▶ [ASSIGNED TASK]:
At the line containing "A few examples", begin retyping, and continue word for word until the records below run out.

Plain-text document sources
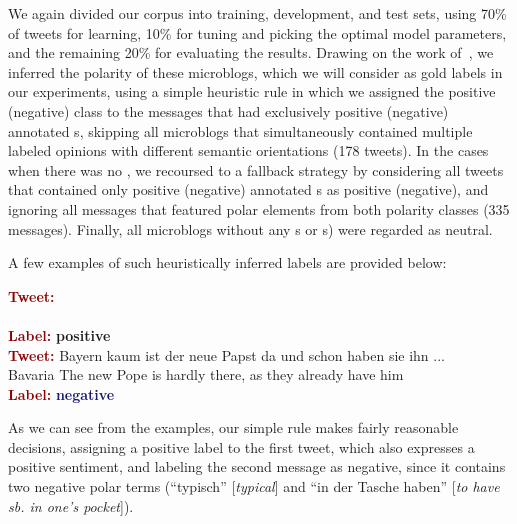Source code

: We again divided our corpus into training, development, and test sets,
using 70\% of tweets for learning, 10\% for tuning and picking the
optimal model parameters, and the remaining 20\% for evaluating the
results.  Drawing on the work of~\citet{Wiebe:05a}, we inferred the
polarity of these microblogs, which we will consider as gold labels in
our experiments, using a simple heuristic rule in which we assigned
the positive (negative) class to the messages that had exclusively
positive (negative) annotated s, skipping all
microblogs that simultaneously contained multiple labeled opinions
with different semantic orientations (178 tweets). In the cases when
there was no , we recoursed to a fallback strategy
by considering all tweets that contained only positive (negative)
annotated s as positive (negative), and ignoring
all messages that featured polar elements from both polarity classes
(335 messages).  Finally, all microblogs without any
s or s) were regarded as
neutral.

A few examples of such heuristically inferred labels are provided
below:
\begin{example}\label{snt:cgsa:exmp:anno1}
  \noindent\textup{\bfseries\textcolor{darkred}{Tweet:}} {\upshape
    }\\
  \noindent {}\\
  \noindent\textup{\bfseries\textcolor{darkred}{Label:}}\hspace*{2em}\textbf{%
    \upshape\textcolor{green3}{positive}}\\[1.5em]
  \noindent\textup{\bfseries\textcolor{darkred}{Tweet:}} {\upshape
     Bayern kaum ist der
    neue Papst da und schon haben sie ihn
     ...}\\
  \noindent {} Bavaria The new
  Pope is hardly there, as they already have him
  \\
  \noindent\textup{\bfseries\textcolor{darkred}{Label:}}\hspace*{2em}\textbf{%
    \upshape\textcolor{midnightblue}{negative}}
\end{example}
As we can see from the examples, our simple rule makes fairly
reasonable decisions, assigning a positive label to the first tweet,
which also expresses a positive sentiment, and labeling the second
message as negative, since it contains two negative polar terms
(``typisch'' [\emph{typical}] and ``in der Tasche haben'' [\emph{to
    have sb. in one's pocket}]).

▶ [YOUR RESPONSE]:
A few examples of such heuristically inferred labels are provided
below:
\begin{example}\label{snt:cgsa:exmp:anno1}
  \noindent\textup{\bfseries\textcolor{darkred}{Tweet:}} {\upshape
    }\\
  \noindent {}\\
  \noindent\textup{\bfseries\textcolor{darkred}{Label:}}\hspace*{2em}\textbf{%
    \upshape\textcolor{green3}{positive}}\\[1.5em]
  \noindent\textup{\bfseries\textcolor{darkred}{Tweet:}} {\upshape
     Bayern kaum ist der
    neue Papst da und schon haben sie ihn
     ...}\\
  \noindent {} Bavaria The new
  Pope is hardly there, as they already have him
  \\
  \noindent\textup{\bfseries\textcolor{darkred}{Label:}}\hspace*{2em}\textbf{%
    \upshape\textcolor{midnightblue}{negative}}
\end{example}
As we can see from the examples, our simple rule makes fairly
reasonable decisions, assigning a positive label to the first tweet,
which also expresses a positive sentiment, and labeling the second
message as negative, since it contains two negative polar terms
(``typisch'' [\emph{typical}] and ``in der Tasche haben'' [\emph{to
    have sb. in one's pocket}]).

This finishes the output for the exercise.